Great Op-Ed in the Times yesterday:
PRESIDENT OBAMA’S apparent readiness to backtrack on the public insurance option in his health care package is not just a concession to his political opponents – this fixation on securing bipartisan support for health care reform suggests that the Democratic Party has forgotten how to govern and the White House has forgotten how to lead.
This was not true of Franklin Roosevelt and the Democratic Congresses that enacted the New Deal. With the exception of the Emergency Banking Act of 1933 (which gave the president authority to close the nation’s banks and which passed the House of Representatives unanimously), the principal legislative innovations of the 1930s were enacted over the vigorous opposition of a deeply entrenched minority. Majority rule, as Roosevelt saw it, did not require his opponents’ permission.
When Roosevelt asked Congress to establish the Tennessee Valley Authority to provide cheap electric power for the impoverished South, he did not consult with utility giants like Commonwealth and Southern. When he asked for the creation of a Securities and Exchange Commission to curb the excesses of Wall Street, he did not request the cooperation of those about to be regulated. When Congress passed the Glass-Steagall Act divesting investment houses of their commercial banking functions, the Democrats did not need the approval of J. P. Morgan, Goldman Sachs or Lehman Brothers.
Roosevelt relished the opposition of vested interests. He fashioned his governing majority by deliberately attacking those who favored the status quo. His opponents hated him – and he profited from their hatred. “Never before in all our history have these forces been so united against one candidate as they stand today,” he told a national radio audience on the eve of the 1936 election. “They are unanimous in their hatred for me – and I welcome their hatred.”
My only difference would be to point out that Obama didn’t “forget” to lead. He never knew how in the first place. When he came to Daily Kos to chastise us for being too shrill, his big argument was that the American people don’t share our views of politics, so we need to be more conciliatory.

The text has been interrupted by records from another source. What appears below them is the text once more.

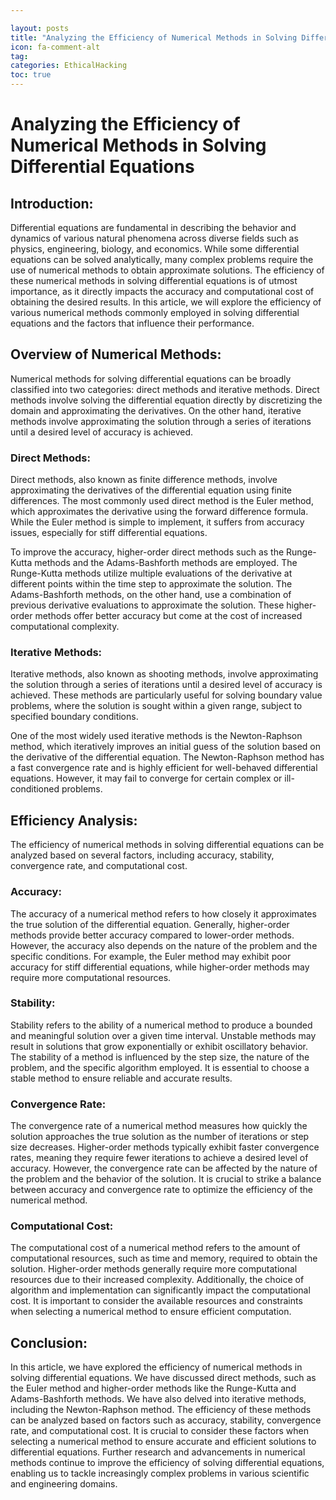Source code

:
```yaml
---

layout: posts
title: "Analyzing the Efficiency of Numerical Methods in Solving Differential Equations"
icon: fa-comment-alt
tag:      
categories: EthicalHacking
toc: true
---
```




# Analyzing the Efficiency of Numerical Methods in Solving Differential Equations

## Introduction:
Differential equations are fundamental in describing the behavior and dynamics of various natural phenomena across diverse fields such as physics, engineering, biology, and economics. While some differential equations can be solved analytically, many complex problems require the use of numerical methods to obtain approximate solutions. The efficiency of these numerical methods in solving differential equations is of utmost importance, as it directly impacts the accuracy and computational cost of obtaining the desired results. In this article, we will explore the efficiency of various numerical methods commonly employed in solving differential equations and the factors that influence their performance.

## Overview of Numerical Methods:
Numerical methods for solving differential equations can be broadly classified into two categories: direct methods and iterative methods. Direct methods involve solving the differential equation directly by discretizing the domain and approximating the derivatives. On the other hand, iterative methods involve approximating the solution through a series of iterations until a desired level of accuracy is achieved.

### Direct Methods:
Direct methods, also known as finite difference methods, involve approximating the derivatives of the differential equation using finite differences. The most commonly used direct method is the Euler method, which approximates the derivative using the forward difference formula. While the Euler method is simple to implement, it suffers from accuracy issues, especially for stiff differential equations.

To improve the accuracy, higher-order direct methods such as the Runge-Kutta methods and the Adams-Bashforth methods are employed. The Runge-Kutta methods utilize multiple evaluations of the derivative at different points within the time step to approximate the solution. The Adams-Bashforth methods, on the other hand, use a combination of previous derivative evaluations to approximate the solution. These higher-order methods offer better accuracy but come at the cost of increased computational complexity.

### Iterative Methods:
Iterative methods, also known as shooting methods, involve approximating the solution through a series of iterations until a desired level of accuracy is achieved. These methods are particularly useful for solving boundary value problems, where the solution is sought within a given range, subject to specified boundary conditions.

One of the most widely used iterative methods is the Newton-Raphson method, which iteratively improves an initial guess of the solution based on the derivative of the differential equation. The Newton-Raphson method has a fast convergence rate and is highly efficient for well-behaved differential equations. However, it may fail to converge for certain complex or ill-conditioned problems.

## Efficiency Analysis:
The efficiency of numerical methods in solving differential equations can be analyzed based on several factors, including accuracy, stability, convergence rate, and computational cost.

### Accuracy:
The accuracy of a numerical method refers to how closely it approximates the true solution of the differential equation. Generally, higher-order methods provide better accuracy compared to lower-order methods. However, the accuracy also depends on the nature of the problem and the specific conditions. For example, the Euler method may exhibit poor accuracy for stiff differential equations, while higher-order methods may require more computational resources.

### Stability:
Stability refers to the ability of a numerical method to produce a bounded and meaningful solution over a given time interval. Unstable methods may result in solutions that grow exponentially or exhibit oscillatory behavior. The stability of a method is influenced by the step size, the nature of the problem, and the specific algorithm employed. It is essential to choose a stable method to ensure reliable and accurate results.

### Convergence Rate:
The convergence rate of a numerical method measures how quickly the solution approaches the true solution as the number of iterations or step size decreases. Higher-order methods typically exhibit faster convergence rates, meaning they require fewer iterations to achieve a desired level of accuracy. However, the convergence rate can be affected by the nature of the problem and the behavior of the solution. It is crucial to strike a balance between accuracy and convergence rate to optimize the efficiency of the numerical method.

### Computational Cost:
The computational cost of a numerical method refers to the amount of computational resources, such as time and memory, required to obtain the solution. Higher-order methods generally require more computational resources due to their increased complexity. Additionally, the choice of algorithm and implementation can significantly impact the computational cost. It is important to consider the available resources and constraints when selecting a numerical method to ensure efficient computation.

## Conclusion:
In this article, we have explored the efficiency of numerical methods in solving differential equations. We have discussed direct methods, such as the Euler method and higher-order methods like the Runge-Kutta and Adams-Bashforth methods. We have also delved into iterative methods, including the Newton-Raphson method. The efficiency of these methods can be analyzed based on factors such as accuracy, stability, convergence rate, and computational cost. It is crucial to consider these factors when selecting a numerical method to ensure accurate and efficient solutions to differential equations. Further research and advancements in numerical methods continue to improve the efficiency of solving differential equations, enabling us to tackle increasingly complex problems in various scientific and engineering domains.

In my rebuttal diary, which incidentally knocked his diary off the #1 spot on the rec list, I argued that they don’t share our views because they’ve been lied to for years and someone needs to stand up and tell them the truth.
“It is not enough to take a poll and decide what can be done. We must change perceptions so that we may do what must be done. We must educate. We must persuade. We must lead.
…
Senator Obama says our perspective “misreads the American people.” I say we need a lot less reading and a lot more leading.”
Obama responded to my rebuttal with this:
I also agree that it is the job of Democratic elected officials to help shape public opinion, and not just respond passively to opinion thats been aggressively shaped by the Republicans PR machinery. I am simply suggesting, based on my experience, that people will respond to a powerfully progressive agenda when its couched in optimism, pragmatism and our shared American ideals.
Yeah, it sounded good. But it was complete BS. Obama has had the greatest opportunity of any president in my lifetime to reform public opinion on a score of issues from the role and importance of government to the dangers of too big to fail institutions and monopolies.
Instead he sent out Larry Summers to lie about the economy and tell everyone it’s all coming up daisies.
Obama is a decent orator, though utterly and completely over-rated, but he is not a leader. He’s another Ivy League technocrat. He should have gone back to teaching, churning out more little technocrats. God knows we need more of those.